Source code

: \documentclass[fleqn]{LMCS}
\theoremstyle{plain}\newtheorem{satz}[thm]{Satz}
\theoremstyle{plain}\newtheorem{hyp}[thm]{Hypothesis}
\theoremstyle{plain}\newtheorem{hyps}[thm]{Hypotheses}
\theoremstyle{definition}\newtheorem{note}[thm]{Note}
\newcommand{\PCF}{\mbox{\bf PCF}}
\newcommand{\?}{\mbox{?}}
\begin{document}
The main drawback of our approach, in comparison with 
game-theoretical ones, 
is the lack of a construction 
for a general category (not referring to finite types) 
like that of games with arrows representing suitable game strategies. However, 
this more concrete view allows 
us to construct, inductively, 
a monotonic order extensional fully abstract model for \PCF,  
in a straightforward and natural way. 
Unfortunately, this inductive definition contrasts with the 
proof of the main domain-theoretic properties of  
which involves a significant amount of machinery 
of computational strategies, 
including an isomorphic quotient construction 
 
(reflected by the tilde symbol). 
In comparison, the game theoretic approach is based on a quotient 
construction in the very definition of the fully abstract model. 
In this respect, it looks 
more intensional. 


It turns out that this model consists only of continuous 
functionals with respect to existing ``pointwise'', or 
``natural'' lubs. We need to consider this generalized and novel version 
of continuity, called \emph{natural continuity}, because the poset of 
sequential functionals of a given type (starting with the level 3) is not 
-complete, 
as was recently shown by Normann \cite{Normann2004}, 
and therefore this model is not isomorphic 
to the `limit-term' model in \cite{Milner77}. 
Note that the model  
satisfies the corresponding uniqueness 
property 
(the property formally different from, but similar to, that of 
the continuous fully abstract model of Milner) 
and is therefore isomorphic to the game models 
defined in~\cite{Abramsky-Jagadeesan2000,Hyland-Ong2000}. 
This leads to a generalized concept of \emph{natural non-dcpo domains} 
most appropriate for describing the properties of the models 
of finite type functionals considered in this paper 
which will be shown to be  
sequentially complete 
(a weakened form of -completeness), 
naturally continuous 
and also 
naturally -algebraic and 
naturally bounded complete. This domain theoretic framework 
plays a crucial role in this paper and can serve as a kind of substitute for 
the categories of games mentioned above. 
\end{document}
※
Work order
Repeat each entry exactly, so that nothing in the listing is lost.

Answer section
Source code

: \documentclass[fleqn]{LMCS}
\theoremstyle{plain}\newtheorem{satz}[thm]{Satz}
\theoremstyle{plain}\newtheorem{hyp}[thm]{Hypothesis}
\theoremstyle{plain}\newtheorem{hyps}[thm]{Hypotheses}
\theoremstyle{definition}\newtheorem{note}[thm]{Note}
\newcommand{\PCF}{\mbox{\bf PCF}}
\newcommand{\?}{\mbox{?}}
\begin{document}
The main drawback of our approach, in comparison with 
game-theoretical ones, 
is the lack of a construction 
for a general category (not referring to finite types) 
like that of games with arrows representing suitable game strategies. However, 
this more concrete view allows 
us to construct, inductively, 
a monotonic order extensional fully abstract model for \PCF,  
in a straightforward and natural way. 
Unfortunately, this inductive definition contrasts with the 
proof of the main domain-theoretic properties of  
which involves a significant amount of machinery 
of computational strategies, 
including an isomorphic quotient construction 
 
(reflected by the tilde symbol). 
In comparison, the game theoretic approach is based on a quotient 
construction in the very definition of the fully abstract model. 
In this respect, it looks 
more intensional. 


It turns out that this model consists only of continuous 
functionals with respect to existing ``pointwise'', or 
``natural'' lubs. We need to consider this generalized and novel version 
of continuity, called \emph{natural continuity}, because the poset of 
sequential functionals of a given type (starting with the level 3) is not 
-complete, 
as was recently shown by Normann \cite{Normann2004}, 
and therefore this model is not isomorphic 
to the `limit-term' model in \cite{Milner77}. 
Note that the model  
satisfies the corresponding uniqueness 
property 
(the property formally different from, but similar to, that of 
the continuous fully abstract model of Milner) 
and is therefore isomorphic to the game models 
defined in~\cite{Abramsky-Jagadeesan2000,Hyland-Ong2000}. 
This leads to a generalized concept of \emph{natural non-dcpo domains} 
most appropriate for describing the properties of the models 
of finite type functionals considered in this paper 
which will be shown to be  
sequentially complete 
(a weakened form of -completeness), 
naturally continuous 
and also 
naturally -algebraic and 
naturally bounded complete. This domain theoretic framework 
plays a crucial role in this paper and can serve as a kind of substitute for 
the categories of games mentioned above. 
\end{document}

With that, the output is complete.